Emailed the guy who gave me the quote... said he's gone for the weekend and will place the order next week. Day 5 and my order still hasn't gone through yet.

First I ordered it online on Wednesday. Didn't work. Ordered it over the phone on Friday. The guy said he did it but he didn't.

Now I'll have to wait more than a week for my original order to go through. I need ink for school projects and I can't wait any longer. Nobody I know can print stuff for me and all the business stores in town are closed today.

Thanks a lot Dell.

*Cleaned up my post, didn't think what I said was vulgar language nor was I being rude to a user, nonetheless I hope it's better now.*


----------



## Shamou (Oct 17, 2005)

*You should read the rules...*

Category III Offenses
Intentional Offenses

* Crude or Rude Intent - Tech Support Guy was designed to be a community of people who can help one-another, and *should be completely free of any profanity and vulgar language.* There is absolutely no excuse for being rude to a user. Uncivilized and offensive language (especially cursing of any sort), images, or anything else, used anywhere on the board (including your user name) is completely unacceptable.

.


----------



## wacor (Feb 22, 2005)

Mike don't worry about the language. I have seen a lot worse. And a lot worse has been tolerated. 

If the printer is that old then do yourself a favor. Buy another printer. You can probably buy one for 1/3 of the price of the ink you are buying and ones like the Canon i have are very easy to refill the cartidges. My printer cost about $100 and there are cheaper ones.

I had a big problem with Dell once on rebates the refused to acknowledge. Dell is not the most user friendly place to buy things from. 

Good luck my friend. 

PS Hopefully Junior will have a better season in 2007 and win the cup!


----------



## 8dalejr.fan (Nov 20, 2005)

This is an All-In-One printer/scanner/copier/fax. Quite happy with the printer itself.

P.S. I only care about Michael Waltrip making the field next year. Hopefully those Camrys will be better.


----------



## wacor (Feb 22, 2005)

8dalejr.fan said:


> This is an All-In-One printer/scanner/copier/fax. Quite happy with the printer itself.
> 
> P.S. I only care about Michael Waltrip making the field next year. Hopefully those Camrys will be better.


Need to change your user name then 

Ever try the ink refill kits? Some are pretty easy to do and for generic stuff in black and white i cant see a difference. Color might be if doing photos though from what i hear


----------



## designerstoast (Nov 25, 2006)

Agree, dell is nothing but crap. Build your own or dont use a computer is my stance.


----------



## wacor (Feb 22, 2005)

designerstoast said:


> Agree, dell is nothing but crap. Build your own or dont use a computer is my stance.

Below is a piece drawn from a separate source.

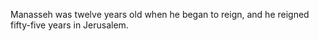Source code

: Manasseh was twelve years old when he began to reign, and he reigned fifty-five years in Jerusalem.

It was not the computer but his all in one printer he is trying to get ink refills for


----------



## Cheeseball81 (Mar 3, 2004)

Mike, is there a Staples store near you?
Staples sells remanufactured compatible Dell ink cartridges.
(only for certain models but they do have ink for the A940.)


----------



## Sequal7 (Apr 15, 2001)

That is a really good reason to buy locally. More than likely the store that sells it will stock it. You can get ink Cartridges in a matter of hours (or less) and the local stores can easily match the equivalent printer for you (dell uses Lexmark and HP for their manufacturers and adds their own recognition on the printers.)


----------



## 8dalejr.fan (Nov 20, 2005)

Cheeseball81 said:


> Mike, is there a Staples store near you?
> Staples sells remanufactured compatible Dell ink cartridges.
> (only for certain models but they do have ink for the A940.)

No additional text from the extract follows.